Les stylistes

Ballon brossé, frappe lourde dans la lucarne : les coups francs relèvent parfois de l’art. Passage en revue des spécialistes du moment.

D’après les statistiques des trois dernières saisons et l’évaluation de la rédaction, nous avons établi le top cinq des spécialistes des coups francs, classement où prévalent les buts inscrits. Ces joueurs sont toujours actifs en championnat de Belgique. Nous leur avons posé cinq questions.

1) Quelle est votre place favorite pour botter un coup franc ?

2) Quelle technique utilisez-vous ?

3) Comment est-ce devenu une spécialité ?

4) Qui est le meilleur spécialiste du moment, selon vous ?

Bosko Balaban {Club Bruges}

Croate, 28 ans.

L’avant du Club a fait ses preuves en la matière depuis quelques saisons, généralement de loin. Il a ainsi marqué deux buts lors de sa première saison en Belgique (2004-2005), de même que lors de l’exercice suivant. Cette année, Balaban en est déjà à quatre.

1) » Je n’en ai pas vraiment. Je peux marquer de n’importe où, avec un brin de chance. Je pars du principe que je vais marquer mais parfois, je pense n’avoir aucune chance de cet endroit et pourtant, le ballon fouette les filets. Si je devais choisir ma place de prédilection, je dirais un rien sur la gauche. C’est de là que j’ai marqué mon plus beau but sur coup franc, contre Gand, des 30 mètres « .

2)  » Je tire de l’intérieur ou de l’extérieur du pied, en fonction de l’angle. Sur les longs tirs, je préfère le cou de pied pour insuffler plus de vitesse au ballon « .

3) » Gamin, je ne m’exerçais guère. J’ai commencé il y a sept ou huit ans. Tous les jours, après chaque entraînement, de toutes les positions. Ma réputation est faite depuis longtemps au Dinamo Zagreb et en équipe nationale. Je trouve l’exercice plus ardu en Belgique car on joue avec plusieurs marques différentes de ballon. Le Club s’entraîne avec Adidas mais beaucoup de clubs jouent avec Select. Devoir botter un coup franc avec un autre ballon est parfois délicat « .

4)  » En Belgique, Milan Rapaic est le meilleur. Je l’ai vu botter des coups francs magnifiques en équipe nationale. Sur la scène internationale, le Lyonnais Juninho est sans conteste le plus performant « .

Adnan Custovic {Mouscron}

Bosniaque, 28 ans.

Le bombardier bosniaque n’est pas un tireur raffiné. Il a surtout un shoot très puissant.
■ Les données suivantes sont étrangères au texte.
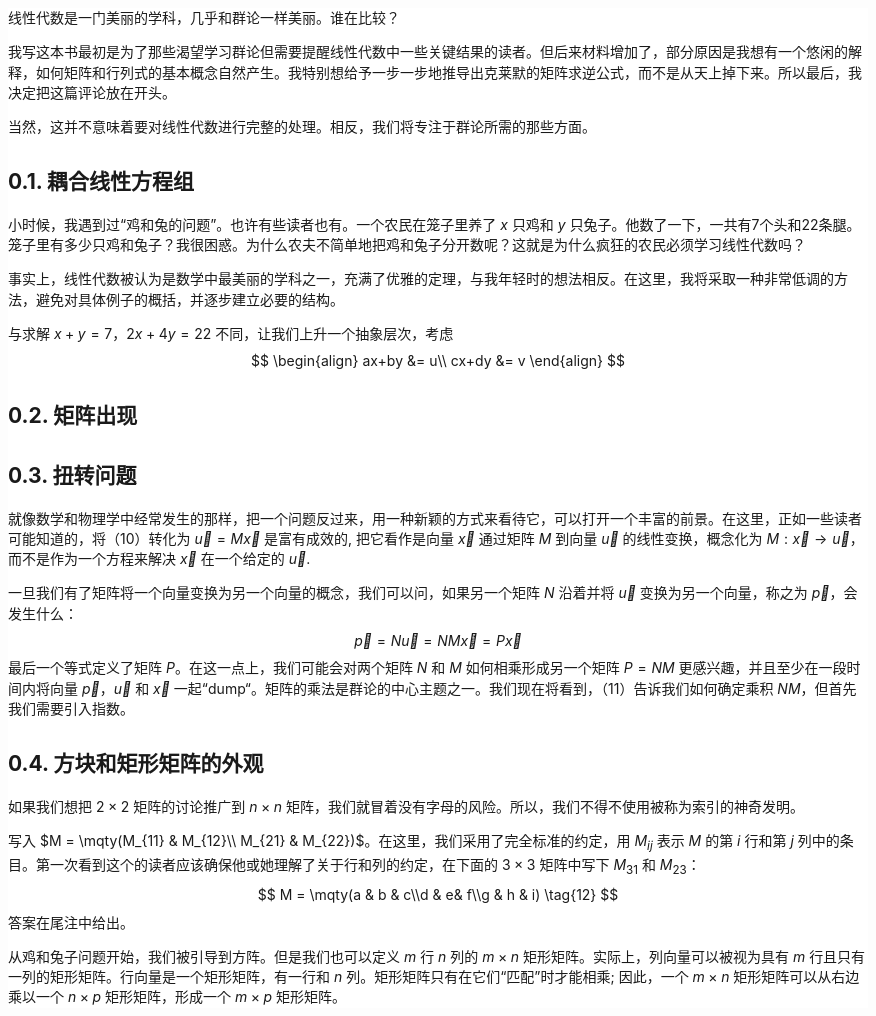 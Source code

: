 
线性代数是一门美丽的学科，几乎和群论一样美丽。谁在比较？

我写这本书最初是为了那些渴望学习群论但需要提醒线性代数中一些关键结果的读者。但后来材料增加了，部分原因是我想有一个悠闲的解释，如何矩阵和行列式的基本概念自然产生。我特别想给予一步一步地推导出克莱默的矩阵求逆公式，而不是从天上掉下来。所以最后，我决定把这篇评论放在开头。

当然，这并不意味着要对线性代数进行完整的处理。相反，我们将专注于群论所需的那些方面。

## 0.1. 耦合线性方程组

小时候，我遇到过“鸡和兔的问题”。也许有些读者也有。一个农民在笼子里养了 $x$ 只鸡和 $y$ 只兔子。他数了一下，一共有7个头和22条腿。笼子里有多少只鸡和兔子？我很困惑。为什么农夫不简单地把鸡和兔子分开数呢？这就是为什么疯狂的农民必须学习线性代数吗？

事实上，线性代数被认为是数学中最美丽的学科之一，充满了优雅的定理，与我年轻时的想法相反。在这里，我将采取一种非常低调的方法，避免对具体例子的概括，并逐步建立必要的结构。

与求解 $x + y = 7$，$2x + 4y = 22$ 不同，让我们上升一个抽象层次，考虑
$$
\begin{align}
ax+by &= u\\
cx+dy &= v
\end{align}
$$

## 0.2. 矩阵出现

## 0.3. 扭转问题

就像数学和物理学中经常发生的那样，把一个问题反过来，用一种新颖的方式来看待它，可以打开一个丰富的前景。在这里，正如一些读者可能知道的，将（10）转化为 $\vec{u} =M \vec{x}$ 是富有成效的, 把它看作是向量 $\vec{x}$ 通过矩阵 $M$ 到向量 $\vec{u}$ 的线性变换，概念化为 $M: \vec{x} \to \vec{u}$，而不是作为一个方程来解决 $\vec{x}$ 在一个给定的 $\vec{u}$.

一旦我们有了矩阵将一个向量变换为另一个向量的概念，我们可以问，如果另一个矩阵 $N$ 沿着并将 $\vec{u}$ 变换为另一个向量，称之为 $\vec{p}$，会发生什么：
$$
\vec{p} = N \vec{u} = N M \vec{x} = P \vec{x} \tag{11}
$$
最后一个等式定义了矩阵 $P$。在这一点上，我们可能会对两个矩阵 $N$ 和 $M$ 如何相乘形成另一个矩阵 $P =NM$ 更感兴趣，并且至少在一段时间内将向量 $\vec{p}$，$\vec{u}$ 和 $\vec{x}$ 一起“dump“。矩阵的乘法是群论的中心主题之一。我们现在将看到，（11）告诉我们如何确定乘积 $NM$，但首先我们需要引入指数。


## 0.4. 方块和矩形矩阵的外观

如果我们想把 $2 \times 2$ 矩阵的讨论推广到 $n \times n$ 矩阵，我们就冒着没有字母的风险。所以，我们不得不使用被称为索引的神奇发明。

写入 $M = \mqty(M_{11} & M_{12}\\ M_{21} & M_{22})$。在这里，我们采用了完全标准的约定，用 $M_{ij}$ 表示 $M$ 的第 $i$ 行和第 $j$ 列中的条目。第一次看到这个的读者应该确保他或她理解了关于行和列的约定，在下面的 $3 \times 3$ 矩阵中写下 $M_{31}$ 和 $M_{23}$：
$$
M = \mqty(a & b & c\\d & e& f\\g & h & i) \tag{12}
$$
答案在尾注中给出。

从鸡和兔子问题开始，我们被引导到方阵。但是我们也可以定义 $m$ 行 $n$ 列的 $m \times n$ 矩形矩阵。实际上，列向量可以被视为具有 $m$ 行且只有一列的矩形矩阵。行向量是一个矩形矩阵，有一行和 $n$ 列。矩形矩阵只有在它们“匹配”时才能相乘; 因此，一个 $m \times n$ 矩形矩阵可以从右边乘以一个 $n \times p$ 矩形矩阵，形成一个 $m \times p$ 矩形矩阵。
Des cinq coups francs qu’il a convertis en deux saisons, jusqu’à présent, quatre étaient tirés des 25 mètres, voire davantage.

1) » L’idéal est d’être à une vingtaine de mètres du but, un rien à gauche. Quand le ballon est plus proche du rectangle, je tire en puissance, droit devant. Si je suis à plus de 30 mètres du goal, j’essaie de contourner le mur. Cela peut paraître illogique mais je pense que si on propulse le ballon en puissance à travers le mur, à condition d’être proche du rectangle, le gardien n’a pas le temps de réagir « .

2) » De près, de l’intérieur du pied. Plus je suis loin, plus je privilégie l’extérieur du pied pour donner plus de force à mon envoi. Un tir doit être explosif. Parfois, les entraîneurs essaient de me modérer, ils me disent que je ne dois pas tirer au but sans échauffement, à l’entraînement. Mais c’est plus fort que moi, je ne puis m’en empêcher « .

3) » La puissance de mon tir est innée. Je n’ai jamais dû consentir d’efforts. Gamin, j’étais fasciné par le football anglais : qu’il a-t-il de plus magnifique qu’un long tir que le gardien, impuissant, voit atterrir dans son but ? Ce sont mes buts préférés. Ils sont devenus ma marque de fabrique. Parfois, je m’attarde cinq ou dix minutes, après l’entraînement, pour exercer les phases arrêtées, mais au fond, je ne fais rien de spécial « .

4) » Tom Soetaers et Balaban sont les spécialistes du moment en Belgique. Sur le plan international, je reste un fan inconditionnel de David Beckham. Son style est inimitable « .

Milan Rapaic {Standard}

Croate, 33 ans.

Il a déjà marqué cinq buts sur coup franc en championnat de Belgique. L’international croate a été particulièrement efficace la saison passée avec quatre tirs victorieux. Jouant rarement cette saison, Rapaic n’a pas encore trouvé le chemin du but.

1) » Comme je suis gaucher, je préfère me charger des phases arrêtées sur le côté droit. La distance idéale ? 18 à 20 mètres « .

2) » Cela dépend de la position. De loin, j’arme mon tir du cou du pied ou de l’extérieur. Si je suis plus près du but, je tire de l’intérieur « .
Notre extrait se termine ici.